The ninja scattered at her orders and Karai waited in what seemed to be the main laboratory. There were computers there, a system with a meticulous security protocol. Karai had already sent for Chaplin and two of his best computer technicians – his 'Hack and Slash team' as he called them. Computers were not her area of strength. She would wait for the experts rather than risk destroying valuable data.

The base was an impressive structure. Even knowing that Stockman was betraying them, it had still taken her time to realize that the scientist wasn't slipping onto a boat in the Hudson or meeting with a submarine of some sort, but entering a subterranean base built under the river.

It should not have taken her so long, Karai acknowledged, her sloppiness weighing her shoulders. She had made assumptions about what Stockman was up to and that had cost her time.

But it was done. Stockman had led them to this unknown enemy and her ninja had done the rest. Her father would be pleased to know his enemy was no longer a factor.

Chaplin would be pleased to know he was now her father's chief scientist. May he show more ingenuity and more allegiance than his hero had.

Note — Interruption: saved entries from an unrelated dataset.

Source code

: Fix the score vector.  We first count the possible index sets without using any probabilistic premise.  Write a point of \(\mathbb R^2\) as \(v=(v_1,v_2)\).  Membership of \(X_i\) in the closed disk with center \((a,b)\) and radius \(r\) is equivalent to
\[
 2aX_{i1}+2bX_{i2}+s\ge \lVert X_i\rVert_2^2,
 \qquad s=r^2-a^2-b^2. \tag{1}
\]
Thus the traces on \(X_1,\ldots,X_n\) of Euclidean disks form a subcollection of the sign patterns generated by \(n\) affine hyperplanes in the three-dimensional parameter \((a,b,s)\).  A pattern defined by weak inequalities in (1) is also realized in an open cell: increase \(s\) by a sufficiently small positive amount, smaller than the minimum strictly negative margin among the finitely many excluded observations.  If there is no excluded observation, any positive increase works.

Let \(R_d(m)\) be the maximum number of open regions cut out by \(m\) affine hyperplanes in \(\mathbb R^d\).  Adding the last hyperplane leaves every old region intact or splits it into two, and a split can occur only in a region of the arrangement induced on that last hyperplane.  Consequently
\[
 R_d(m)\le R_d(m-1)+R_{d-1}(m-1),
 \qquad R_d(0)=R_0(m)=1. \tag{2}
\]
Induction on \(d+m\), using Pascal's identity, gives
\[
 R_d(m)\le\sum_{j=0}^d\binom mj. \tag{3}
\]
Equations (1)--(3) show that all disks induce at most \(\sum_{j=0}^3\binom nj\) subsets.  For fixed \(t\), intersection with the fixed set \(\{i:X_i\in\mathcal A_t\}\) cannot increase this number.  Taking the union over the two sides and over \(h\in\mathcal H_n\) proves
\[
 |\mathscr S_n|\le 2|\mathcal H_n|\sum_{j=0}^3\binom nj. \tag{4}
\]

Karai paused to examine one of the bodies lying at her feet. A middle-aged, non-descript man with strong features; he had gone down fighting with a ferocity she had not expected. Not merely a scientist, certainly. It had taken Karai herself entering the battle to finally bring this man down. She studied his bloodied face carefully. She thought, from Stockman's shrieked confessions, that this one might be the leader. Bishop, she thought. Wooing Stockman from her father's side had likely seemed an accomplishment at the time. Karai wondered if the man had realized the foolishness of his actions before he died.

"A man who betrays his master once will betray his master twice," she murmured to the corpse.

Something caught her eye and she nudged the man's arm slightly, lifting it on the toe of her boot. A white, plastic card had been hidden by his hand and Karai stooped to examine it. It was the size of a credit card, a magnetic stripe down the side. She picked it up carefully, avoiding as much of the blood as possible and flipped it over.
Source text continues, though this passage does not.